Records shown
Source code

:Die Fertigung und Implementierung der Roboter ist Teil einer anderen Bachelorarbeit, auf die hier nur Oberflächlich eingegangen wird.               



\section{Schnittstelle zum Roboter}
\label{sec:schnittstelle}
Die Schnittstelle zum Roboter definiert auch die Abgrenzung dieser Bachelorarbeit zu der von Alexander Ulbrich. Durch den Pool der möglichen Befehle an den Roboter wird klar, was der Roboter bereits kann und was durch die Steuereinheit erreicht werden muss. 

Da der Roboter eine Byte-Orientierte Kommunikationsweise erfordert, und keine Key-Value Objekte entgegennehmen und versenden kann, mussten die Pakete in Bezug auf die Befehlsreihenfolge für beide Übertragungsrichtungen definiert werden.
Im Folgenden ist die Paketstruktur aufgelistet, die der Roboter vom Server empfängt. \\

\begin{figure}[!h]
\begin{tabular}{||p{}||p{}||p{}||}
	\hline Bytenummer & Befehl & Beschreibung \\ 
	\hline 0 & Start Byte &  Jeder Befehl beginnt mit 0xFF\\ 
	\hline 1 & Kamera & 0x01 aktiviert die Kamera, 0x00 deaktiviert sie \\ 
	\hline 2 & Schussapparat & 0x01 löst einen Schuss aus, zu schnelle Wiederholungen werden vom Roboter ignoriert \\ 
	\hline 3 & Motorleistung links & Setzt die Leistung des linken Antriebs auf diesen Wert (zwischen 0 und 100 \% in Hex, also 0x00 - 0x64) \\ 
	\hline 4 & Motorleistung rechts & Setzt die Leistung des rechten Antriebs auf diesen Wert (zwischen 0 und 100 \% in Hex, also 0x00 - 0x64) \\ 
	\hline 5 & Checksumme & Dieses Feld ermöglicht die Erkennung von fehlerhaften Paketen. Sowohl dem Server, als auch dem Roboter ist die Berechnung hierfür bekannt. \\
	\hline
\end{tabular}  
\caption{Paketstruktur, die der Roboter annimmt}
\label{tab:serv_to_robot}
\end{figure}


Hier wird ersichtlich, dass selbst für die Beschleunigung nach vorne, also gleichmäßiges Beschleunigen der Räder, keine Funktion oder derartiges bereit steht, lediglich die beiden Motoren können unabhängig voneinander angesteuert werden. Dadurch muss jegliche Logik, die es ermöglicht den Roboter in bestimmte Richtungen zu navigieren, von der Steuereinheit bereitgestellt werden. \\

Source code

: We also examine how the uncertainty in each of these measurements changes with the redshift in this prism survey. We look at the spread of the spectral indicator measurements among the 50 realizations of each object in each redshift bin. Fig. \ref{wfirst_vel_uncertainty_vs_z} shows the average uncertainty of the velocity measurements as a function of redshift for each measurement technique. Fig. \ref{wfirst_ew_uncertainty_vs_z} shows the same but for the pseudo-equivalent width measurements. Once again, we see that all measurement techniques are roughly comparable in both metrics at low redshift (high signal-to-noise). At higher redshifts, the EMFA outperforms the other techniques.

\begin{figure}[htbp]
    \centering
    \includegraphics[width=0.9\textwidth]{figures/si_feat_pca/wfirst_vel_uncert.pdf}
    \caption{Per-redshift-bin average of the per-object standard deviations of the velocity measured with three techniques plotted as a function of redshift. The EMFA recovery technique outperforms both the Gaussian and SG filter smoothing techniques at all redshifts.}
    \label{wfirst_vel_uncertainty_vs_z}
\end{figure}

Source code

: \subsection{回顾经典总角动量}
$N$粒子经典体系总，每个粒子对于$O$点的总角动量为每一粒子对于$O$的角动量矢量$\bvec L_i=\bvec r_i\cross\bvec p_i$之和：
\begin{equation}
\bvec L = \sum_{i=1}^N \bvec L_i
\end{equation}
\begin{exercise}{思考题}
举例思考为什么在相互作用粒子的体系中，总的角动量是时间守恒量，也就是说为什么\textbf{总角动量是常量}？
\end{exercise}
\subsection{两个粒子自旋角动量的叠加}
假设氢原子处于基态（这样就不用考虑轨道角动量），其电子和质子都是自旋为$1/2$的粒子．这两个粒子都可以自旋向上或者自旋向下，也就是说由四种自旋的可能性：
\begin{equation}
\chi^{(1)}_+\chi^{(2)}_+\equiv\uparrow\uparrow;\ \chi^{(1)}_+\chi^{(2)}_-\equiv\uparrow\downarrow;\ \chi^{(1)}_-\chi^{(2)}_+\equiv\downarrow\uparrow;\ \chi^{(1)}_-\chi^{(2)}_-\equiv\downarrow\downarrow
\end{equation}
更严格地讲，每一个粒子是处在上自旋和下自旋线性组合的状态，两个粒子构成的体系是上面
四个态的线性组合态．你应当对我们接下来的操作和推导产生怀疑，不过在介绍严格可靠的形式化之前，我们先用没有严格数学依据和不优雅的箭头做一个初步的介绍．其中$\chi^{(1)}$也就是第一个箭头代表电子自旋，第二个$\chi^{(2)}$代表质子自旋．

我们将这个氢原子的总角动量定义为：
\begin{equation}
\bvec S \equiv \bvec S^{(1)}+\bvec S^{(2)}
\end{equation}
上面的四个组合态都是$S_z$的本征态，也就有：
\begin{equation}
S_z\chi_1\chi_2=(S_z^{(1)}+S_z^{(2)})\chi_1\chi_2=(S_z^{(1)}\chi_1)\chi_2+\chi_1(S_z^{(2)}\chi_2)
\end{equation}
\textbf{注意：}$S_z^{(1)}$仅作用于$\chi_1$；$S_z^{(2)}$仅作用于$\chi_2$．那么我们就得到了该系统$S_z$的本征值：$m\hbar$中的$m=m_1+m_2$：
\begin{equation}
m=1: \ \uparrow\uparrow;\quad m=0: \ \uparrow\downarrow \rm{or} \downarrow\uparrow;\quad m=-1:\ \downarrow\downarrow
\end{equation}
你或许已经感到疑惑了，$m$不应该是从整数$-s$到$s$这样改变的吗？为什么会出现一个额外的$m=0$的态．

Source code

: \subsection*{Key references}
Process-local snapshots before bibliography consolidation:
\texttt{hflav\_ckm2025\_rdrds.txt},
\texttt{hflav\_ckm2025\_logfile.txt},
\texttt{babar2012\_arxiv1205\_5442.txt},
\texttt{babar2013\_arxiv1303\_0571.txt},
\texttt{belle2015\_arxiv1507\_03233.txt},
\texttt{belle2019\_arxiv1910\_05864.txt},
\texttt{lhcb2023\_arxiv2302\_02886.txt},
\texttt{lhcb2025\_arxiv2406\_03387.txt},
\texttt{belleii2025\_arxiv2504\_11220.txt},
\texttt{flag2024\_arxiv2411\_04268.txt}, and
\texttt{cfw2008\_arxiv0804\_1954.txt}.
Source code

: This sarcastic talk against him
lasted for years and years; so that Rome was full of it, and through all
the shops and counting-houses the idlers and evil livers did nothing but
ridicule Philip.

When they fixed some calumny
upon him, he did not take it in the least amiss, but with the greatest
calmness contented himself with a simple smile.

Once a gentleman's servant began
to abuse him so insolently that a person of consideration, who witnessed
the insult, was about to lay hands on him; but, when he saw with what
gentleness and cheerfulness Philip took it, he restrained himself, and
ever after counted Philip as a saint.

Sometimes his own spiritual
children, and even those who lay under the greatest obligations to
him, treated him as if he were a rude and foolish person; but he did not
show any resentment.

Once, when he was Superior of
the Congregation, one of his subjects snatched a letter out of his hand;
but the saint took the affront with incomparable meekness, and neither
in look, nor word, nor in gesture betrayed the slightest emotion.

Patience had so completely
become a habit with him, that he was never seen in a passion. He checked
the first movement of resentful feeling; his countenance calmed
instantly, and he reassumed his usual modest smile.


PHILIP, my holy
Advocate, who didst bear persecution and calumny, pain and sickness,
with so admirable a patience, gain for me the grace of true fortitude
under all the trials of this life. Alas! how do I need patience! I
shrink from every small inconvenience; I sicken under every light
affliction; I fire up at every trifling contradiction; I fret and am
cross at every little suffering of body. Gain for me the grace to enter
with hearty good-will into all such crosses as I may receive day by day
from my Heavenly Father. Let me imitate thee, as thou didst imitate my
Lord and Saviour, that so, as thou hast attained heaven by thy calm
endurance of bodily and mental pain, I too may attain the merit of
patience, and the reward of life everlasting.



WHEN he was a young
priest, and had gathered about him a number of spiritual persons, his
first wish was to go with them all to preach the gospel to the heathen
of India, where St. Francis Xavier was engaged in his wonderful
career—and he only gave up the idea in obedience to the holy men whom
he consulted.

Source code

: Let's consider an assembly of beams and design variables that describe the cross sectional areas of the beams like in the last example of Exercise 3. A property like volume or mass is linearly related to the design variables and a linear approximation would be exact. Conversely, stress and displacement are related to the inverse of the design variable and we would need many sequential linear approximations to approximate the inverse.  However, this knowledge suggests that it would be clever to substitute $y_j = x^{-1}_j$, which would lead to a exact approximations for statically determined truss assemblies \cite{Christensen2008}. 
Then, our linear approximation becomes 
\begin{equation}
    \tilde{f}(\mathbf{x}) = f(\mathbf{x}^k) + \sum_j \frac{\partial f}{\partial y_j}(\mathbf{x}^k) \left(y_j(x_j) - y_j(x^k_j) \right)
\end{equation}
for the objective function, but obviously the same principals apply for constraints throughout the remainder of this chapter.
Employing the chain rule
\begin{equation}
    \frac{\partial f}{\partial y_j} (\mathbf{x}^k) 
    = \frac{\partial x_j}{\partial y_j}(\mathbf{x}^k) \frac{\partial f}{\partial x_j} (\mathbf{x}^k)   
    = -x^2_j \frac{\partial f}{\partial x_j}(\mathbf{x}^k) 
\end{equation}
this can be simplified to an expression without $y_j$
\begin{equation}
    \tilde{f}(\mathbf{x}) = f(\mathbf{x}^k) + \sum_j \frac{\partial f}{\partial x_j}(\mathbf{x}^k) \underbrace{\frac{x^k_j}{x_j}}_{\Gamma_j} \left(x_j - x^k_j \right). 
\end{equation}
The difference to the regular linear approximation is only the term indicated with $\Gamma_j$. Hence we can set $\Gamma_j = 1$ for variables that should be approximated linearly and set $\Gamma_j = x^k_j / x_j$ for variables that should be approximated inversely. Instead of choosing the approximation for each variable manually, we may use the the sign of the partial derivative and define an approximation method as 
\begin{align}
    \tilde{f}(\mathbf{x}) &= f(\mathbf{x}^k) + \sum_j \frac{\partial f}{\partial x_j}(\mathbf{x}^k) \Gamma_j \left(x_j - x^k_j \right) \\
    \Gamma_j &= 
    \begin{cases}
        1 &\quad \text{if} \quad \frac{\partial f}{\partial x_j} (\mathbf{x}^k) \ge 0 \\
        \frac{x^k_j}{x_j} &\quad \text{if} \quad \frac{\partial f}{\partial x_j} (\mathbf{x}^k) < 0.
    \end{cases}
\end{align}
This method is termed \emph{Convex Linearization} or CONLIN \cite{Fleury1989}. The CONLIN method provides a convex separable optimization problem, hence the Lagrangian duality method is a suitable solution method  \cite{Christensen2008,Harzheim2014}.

Problem statement
Return every line of the entries above that the string "quad" appears in.

Finished exercise
m=1: \ \uparrow\uparrow;\quad m=0: \ \uparrow\downarrow \rm{or} \downarrow\uparrow;\quad m=-1:\ \downarrow\downarrow
        1 &\quad \text{if} \quad \frac{\partial f}{\partial x_j} (\mathbf{x}^k) \ge 0 \\
        \frac{x^k_j}{x_j} &\quad \text{if} \quad \frac{\partial f}{\partial x_j} (\mathbf{x}^k) < 0.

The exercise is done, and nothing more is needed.